(Dataset excerpts)
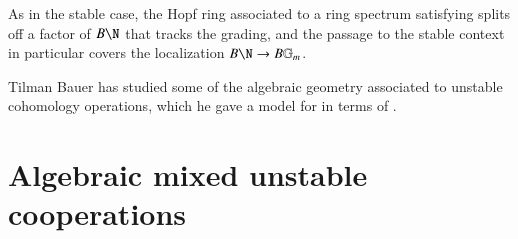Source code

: \begin{remark}
As in the stable case, the Hopf ring associated to a ring spectrum satisfying {\UFH} splits off a factor of $B\N$ that tracks the grading, and the passage to the stable context in particular covers the localization $B\N \to B\Gm$.
\end{remark}

\begin{remark}
Tilman Bauer has studied some of the algebraic geometry associated to unstable cohomology operations, which he gave a model for in terms of .
\end{remark}










\section{Algebraic mixed unstable cooperations}\label{UnstableAlgebraicModelSection}

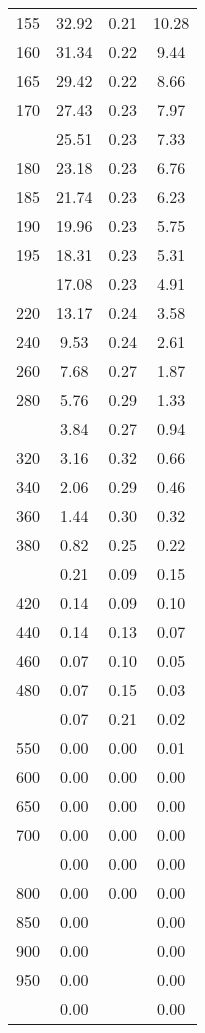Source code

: \begin{table}[ht]
\begin{tabular}{lccc}
  155 & 32.92 & 0.21 & 10.28 \\ 
  160 & 31.34 & 0.22 & 9.44 \\ 
  165 & 29.42 & 0.22 & 8.66 \\ 
  170 & 27.43 & 0.23 & 7.97 \\ 
   \addlinespace
175 & 25.51 & 0.23 & 7.33 \\ 
  180 & 23.18 & 0.23 & 6.76 \\ 
  185 & 21.74 & 0.23 & 6.23 \\ 
  190 & 19.96 & 0.23 & 5.75 \\ 
  195 & 18.31 & 0.23 & 5.31 \\ 
   \addlinespace
200 & 17.08 & 0.23 & 4.91 \\ 
  220 & 13.17 & 0.24 & 3.58 \\ 
  240 & 9.53 & 0.24 & 2.61 \\ 
  260 & 7.68 & 0.27 & 1.87 \\ 
  280 & 5.76 & 0.29 & 1.33 \\ 
   \addlinespace
300 & 3.84 & 0.27 & 0.94 \\ 
  320 & 3.16 & 0.32 & 0.66 \\ 
  340 & 2.06 & 0.29 & 0.46 \\ 
  360 & 1.44 & 0.30 & 0.32 \\ 
  380 & 0.82 & 0.25 & 0.22 \\ 
   \addlinespace
400 & 0.21 & 0.09 & 0.15 \\ 
  420 & 0.14 & 0.09 & 0.10 \\ 
  440 & 0.14 & 0.13 & 0.07 \\ 
  460 & 0.07 & 0.10 & 0.05 \\ 
  480 & 0.07 & 0.15 & 0.03 \\ 
   \addlinespace
500 & 0.07 & 0.21 & 0.02 \\ 
  550 & 0.00 & 0.00 & 0.01 \\ 
  600 & 0.00 & 0.00 & 0.00 \\ 
  650 & 0.00 & 0.00 & 0.00 \\ 
  700 & 0.00 & 0.00 & 0.00 \\ 
   \addlinespace
750 & 0.00 & 0.00 & 0.00 \\ 
  800 & 0.00 & 0.00 & 0.00 \\ 
  850 & 0.00 &  & 0.00 \\ 
  900 & 0.00 &  & 0.00 \\ 
  950 & 0.00 &  & 0.00 \\ 
   \addlinespace
1000 & 0.00 &  & 0.00 \\ 
   \bottomrule
\end{tabular}
\end{table}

_WORK TO BE COMPLETED_
Transcribe the records above exactly, leaving every picture out of the copy.

_ANSWER TO THE PROBLEM_
Source code

: \begin{remark}
As in the stable case, the Hopf ring associated to a ring spectrum satisfying {\UFH} splits off a factor of $B\N$ that tracks the grading, and the passage to the stable context in particular covers the localization $B\N \to B\Gm$.
\end{remark}

\begin{remark}
Tilman Bauer has studied some of the algebraic geometry associated to unstable cohomology operations, which he gave a model for in terms of .
\end{remark}










\section{Algebraic mixed unstable cooperations}\label{UnstableAlgebraicModelSection}

Source code

: \begin{table}[ht]
\begin{tabular}{lccc}
  155 & 32.92 & 0.21 & 10.28 \\ 
  160 & 31.34 & 0.22 & 9.44 \\ 
  165 & 29.42 & 0.22 & 8.66 \\ 
  170 & 27.43 & 0.23 & 7.97 \\ 
   \addlinespace
175 & 25.51 & 0.23 & 7.33 \\ 
  180 & 23.18 & 0.23 & 6.76 \\ 
  185 & 21.74 & 0.23 & 6.23 \\ 
  190 & 19.96 & 0.23 & 5.75 \\ 
  195 & 18.31 & 0.23 & 5.31 \\ 
   \addlinespace
200 & 17.08 & 0.23 & 4.91 \\ 
  220 & 13.17 & 0.24 & 3.58 \\ 
  240 & 9.53 & 0.24 & 2.61 \\ 
  260 & 7.68 & 0.27 & 1.87 \\ 
  280 & 5.76 & 0.29 & 1.33 \\ 
   \addlinespace
300 & 3.84 & 0.27 & 0.94 \\ 
  320 & 3.16 & 0.32 & 0.66 \\ 
  340 & 2.06 & 0.29 & 0.46 \\ 
  360 & 1.44 & 0.30 & 0.32 \\ 
  380 & 0.82 & 0.25 & 0.22 \\ 
   \addlinespace
400 & 0.21 & 0.09 & 0.15 \\ 
  420 & 0.14 & 0.09 & 0.10 \\ 
  440 & 0.14 & 0.13 & 0.07 \\ 
  460 & 0.07 & 0.10 & 0.05 \\ 
  480 & 0.07 & 0.15 & 0.03 \\ 
   \addlinespace
500 & 0.07 & 0.21 & 0.02 \\ 
  550 & 0.00 & 0.00 & 0.01 \\ 
  600 & 0.00 & 0.00 & 0.00 \\ 
  650 & 0.00 & 0.00 & 0.00 \\ 
  700 & 0.00 & 0.00 & 0.00 \\ 
   \addlinespace
750 & 0.00 & 0.00 & 0.00 \\ 
  800 & 0.00 & 0.00 & 0.00 \\ 
  850 & 0.00 &  & 0.00 \\ 
  900 & 0.00 &  & 0.00 \\ 
  950 & 0.00 &  & 0.00 \\ 
   \addlinespace
1000 & 0.00 &  & 0.00 \\ 
   \bottomrule
\end{tabular}
\end{table}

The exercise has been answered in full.